Gulliver | Changes front and centre

Carriers are ditching first-class cabins as business class becomes plusher

The distance between the back and the middle of a plane is growing ever wider

By B.R.

THERE is a common lament that the distance between the front and the back of a passenger aircraft is growing ever wider, metaphorically speaking. That is true, but requires qualification. For the most part, the expanding chasm is, in fact, between the back and the middle of a plane.

It is an incontrovertible truth that economy-class passengers will now put up with nearly any level of discomfort in return for a cheap fare. So airlines have merrily shrunk seat pitches and withdrawn perks and still managed to fill their flights. But business-class passengers are more discerning. They are higher margin and usually where an airline will make its money, at least on longer-haul flights. So they must be wooed by ever-fancier seats, posh food and plush lounges.

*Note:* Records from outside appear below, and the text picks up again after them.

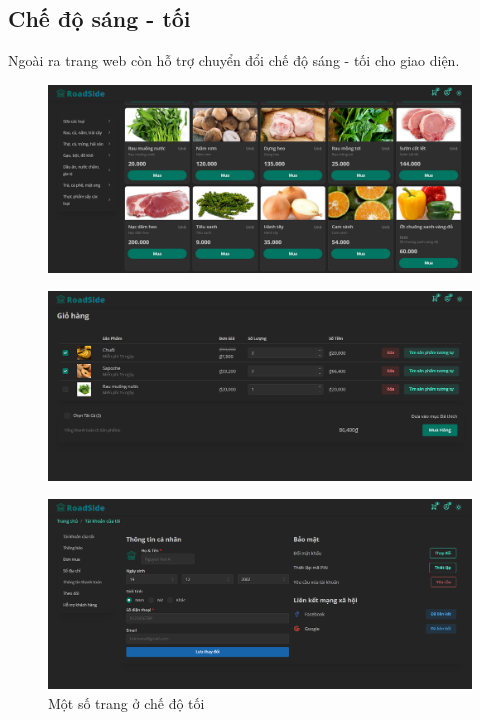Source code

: \subsection{Chế độ sáng - tối}
Ngoài ra trang web còn hỗ trợ chuyển đổi chế độ sáng - tối cho giao diện.
\begin{figure}[H]
    \centering
    \includegraphics[width=0.95\linewidth] {Images/UI/darkmode1.png}
\end{figure}
\begin{figure}[H]
    \centering
    \includegraphics[width=0.95\linewidth] {Images/UI/darkmode2.png}
\end{figure}
\begin{figure}[H]
    \centering
    \includegraphics[width=0.95\linewidth] {Images/UI/darkmode3.png}
    \vspace{1em}
    \caption{Một số trang ở chế độ tối}
\end{figure}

A few years ago, a flat-bed seat in business class would have been considered opulent. No longer. Today they are considered standard. So while the back of the plane is engaged in a race to the bottom, the middle section is moving rapidly in the other direction. Here, according to Stephen Shaw, author of an airline-marketing textbook, carriers are battling in a never-ending and largely fruitless quest for competitive advantage. Mr Shaw writes:

One airline may establish such an advantage but this does not turn out to be sustainable. The very fact that customers like its new cabin configuration forces its rivals to respond with something equally or even more appealing in order to protect their market share. The end result of a round of competitive innovation in seating standards is that market share remains more or less the same, but all the airlines which have taken part in it have significantly higher unit costs.

But all of this pampering of the middle has had a knock-on effect. Why would rich passengers pay extra for first class when business class is now so exclusive? The simple answer is that fewer are now prepared to. And so airlines are beginning to ditch their poshest cabins.

Amid the fanfare that sounded when United Airlines unveiled its new international business-class cabins last week (pictured above), was a quieter announcement that the operator would be phasing out first class. It is not alone. Other carriers, including British Airways, Air Canada and Delta, have also decided that on some routes business class is now sufficient for the needs of its premium passengers.

Some airlines believe that they can maintain the differentiation between the front, middle and back by making first class even more ludicrously posh. Witness Etihad’s three-room suites, with a bedroom, lounge and bathroom, that can be found at the front of its A380s. The Abu Dhabi-based flyer may or may not make much money on the product, it is tight-lipped on that, but the truth is that, at a cost of perhaps $20,000—sometimes more—for a trip it is just as handy as a way of signalling that it is a premium brand. Other carriers with tighter budgets won't bother.

In any case, they still have some room to grow the disparity between the haves and have-nots. When one sociologist calculated planes’ GINI coefficient, a statistical tool for measuring the distribution of income, she found that they are a veritable socialist utopia compared with America as a whole. Sadly for those at the back, carriers, no doubt, are trying to change that.